Yesterday John and I got on a Get Things Done Today mode. We told the girls that they needed to find something to do to stay out of the way and to get along. The tattling and bickering has been at an all-time high. They played outside together for about 45 minutes, but then came inside. Sitting on the same couch cushion (you’d think they’d give each other some space), they alternately giggled, screamed, hit, laughed, kicked, and stole books from one another. After about the 30th time of hearing them shriek at the top of their lungs (and I had my ipod on, so the shrieking was very shrill), I stomped into the living room to Lay Down the Law.
“You sit here [directing Little Miss G to the other couch]. You stay there [telling Super L to stay put]. Don’t either of you move! You sit there and look at your books, and I don’t want to hear a peep out of either one of you for at least 5 minutes.”
Then I went back to decluttering my bedroom and my ipod. Peace. At last. More peace. Nothing like sweet productivity that I can actually see, something with tangible results.

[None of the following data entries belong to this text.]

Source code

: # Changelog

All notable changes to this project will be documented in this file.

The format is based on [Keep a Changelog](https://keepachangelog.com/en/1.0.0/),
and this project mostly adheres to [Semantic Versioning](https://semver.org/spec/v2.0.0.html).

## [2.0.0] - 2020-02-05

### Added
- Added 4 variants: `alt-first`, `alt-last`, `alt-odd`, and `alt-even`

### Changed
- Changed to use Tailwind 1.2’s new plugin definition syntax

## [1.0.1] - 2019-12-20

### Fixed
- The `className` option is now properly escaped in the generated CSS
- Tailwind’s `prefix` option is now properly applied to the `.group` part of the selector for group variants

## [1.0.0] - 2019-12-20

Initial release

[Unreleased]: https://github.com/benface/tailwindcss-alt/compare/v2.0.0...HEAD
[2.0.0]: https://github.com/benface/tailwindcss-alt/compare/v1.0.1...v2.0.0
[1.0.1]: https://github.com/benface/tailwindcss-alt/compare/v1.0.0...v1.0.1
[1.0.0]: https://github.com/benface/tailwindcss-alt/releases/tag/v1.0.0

Some time later I needed to go into the living room, and there were my two girls. I had totally forgot to let them out of their time out. I had said five minutes (which isn’t too long for a 6 year old like LMG, but is very long for a 2 year old like SL), but it had been more like a half hour. Libby had very quietly gotten up out of her seat, so I corrected her by making her sit back down, leaving the room for about 45 seconds, and then letting them both out of time out.
It’s a great, great thing when kids don’t have a concept of a length of time. Did I tell them they did overtime? No way! I’m just trying to figure out how to stretch five minutes into a half hour for myself.